**Task brief:**
For each entry that follows, produce an exact copy.

[Stored items]
○ ○ ○ ○

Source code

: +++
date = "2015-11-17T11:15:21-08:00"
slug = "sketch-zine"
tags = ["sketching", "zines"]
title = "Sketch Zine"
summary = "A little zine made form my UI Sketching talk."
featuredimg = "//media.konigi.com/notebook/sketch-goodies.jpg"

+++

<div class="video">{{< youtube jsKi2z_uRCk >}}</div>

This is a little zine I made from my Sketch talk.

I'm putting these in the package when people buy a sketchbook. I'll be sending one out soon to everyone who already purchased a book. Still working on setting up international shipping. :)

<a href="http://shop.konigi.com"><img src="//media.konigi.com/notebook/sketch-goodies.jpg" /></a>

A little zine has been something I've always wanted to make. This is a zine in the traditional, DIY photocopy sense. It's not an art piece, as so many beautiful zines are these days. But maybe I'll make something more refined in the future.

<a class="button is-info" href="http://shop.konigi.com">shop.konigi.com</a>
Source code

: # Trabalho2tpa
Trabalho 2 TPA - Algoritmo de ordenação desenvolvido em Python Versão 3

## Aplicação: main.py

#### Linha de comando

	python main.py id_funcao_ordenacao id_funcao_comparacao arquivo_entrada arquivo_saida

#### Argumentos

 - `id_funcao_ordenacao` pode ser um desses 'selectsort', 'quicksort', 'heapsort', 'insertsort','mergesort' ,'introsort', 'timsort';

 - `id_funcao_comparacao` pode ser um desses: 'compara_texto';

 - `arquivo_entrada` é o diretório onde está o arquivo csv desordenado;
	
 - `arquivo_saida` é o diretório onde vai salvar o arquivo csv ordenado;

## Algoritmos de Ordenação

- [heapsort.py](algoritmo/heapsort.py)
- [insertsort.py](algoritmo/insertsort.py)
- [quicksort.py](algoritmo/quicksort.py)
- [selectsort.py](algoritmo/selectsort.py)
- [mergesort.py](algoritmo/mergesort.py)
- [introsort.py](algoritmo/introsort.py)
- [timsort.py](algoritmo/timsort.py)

○ ○ ○ ○

**Answer space:**
Source code

: +++
date = "2015-11-17T11:15:21-08:00"
slug = "sketch-zine"
tags = ["sketching", "zines"]
title = "Sketch Zine"
summary = "A little zine made form my UI Sketching talk."
featuredimg = "//media.konigi.com/notebook/sketch-goodies.jpg"

+++

<div class="video">{{< youtube jsKi2z_uRCk >}}</div>

This is a little zine I made from my Sketch talk.

I'm putting these in the package when people buy a sketchbook. I'll be sending one out soon to everyone who already purchased a book. Still working on setting up international shipping. :)

<a href="http://shop.konigi.com"><img src="//media.konigi.com/notebook/sketch-goodies.jpg" /></a>

A little zine has been something I've always wanted to make. This is a zine in the traditional, DIY photocopy sense. It's not an art piece, as so many beautiful zines are these days. But maybe I'll make something more refined in the future.

<a class="button is-info" href="http://shop.konigi.com">shop.konigi.com</a>
Source code

: # Trabalho2tpa
Trabalho 2 TPA - Algoritmo de ordenação desenvolvido em Python Versão 3

## Aplicação: main.py

#### Linha de comando

	python main.py id_funcao_ordenacao id_funcao_comparacao arquivo_entrada arquivo_saida

#### Argumentos

 - `id_funcao_ordenacao` pode ser um desses 'selectsort', 'quicksort', 'heapsort', 'insertsort','mergesort' ,'introsort', 'timsort';

 - `id_funcao_comparacao` pode ser um desses: 'compara_texto';

 - `arquivo_entrada` é o diretório onde está o arquivo csv desordenado;
	
 - `arquivo_saida` é o diretório onde vai salvar o arquivo csv ordenado;

## Algoritmos de Ordenação

- [heapsort.py](algoritmo/heapsort.py)
- [insertsort.py](algoritmo/insertsort.py)
- [quicksort.py](algoritmo/quicksort.py)
- [selectsort.py](algoritmo/selectsort.py)
- [mergesort.py](algoritmo/mergesort.py)
- [introsort.py](algoritmo/introsort.py)
- [timsort.py](algoritmo/timsort.py)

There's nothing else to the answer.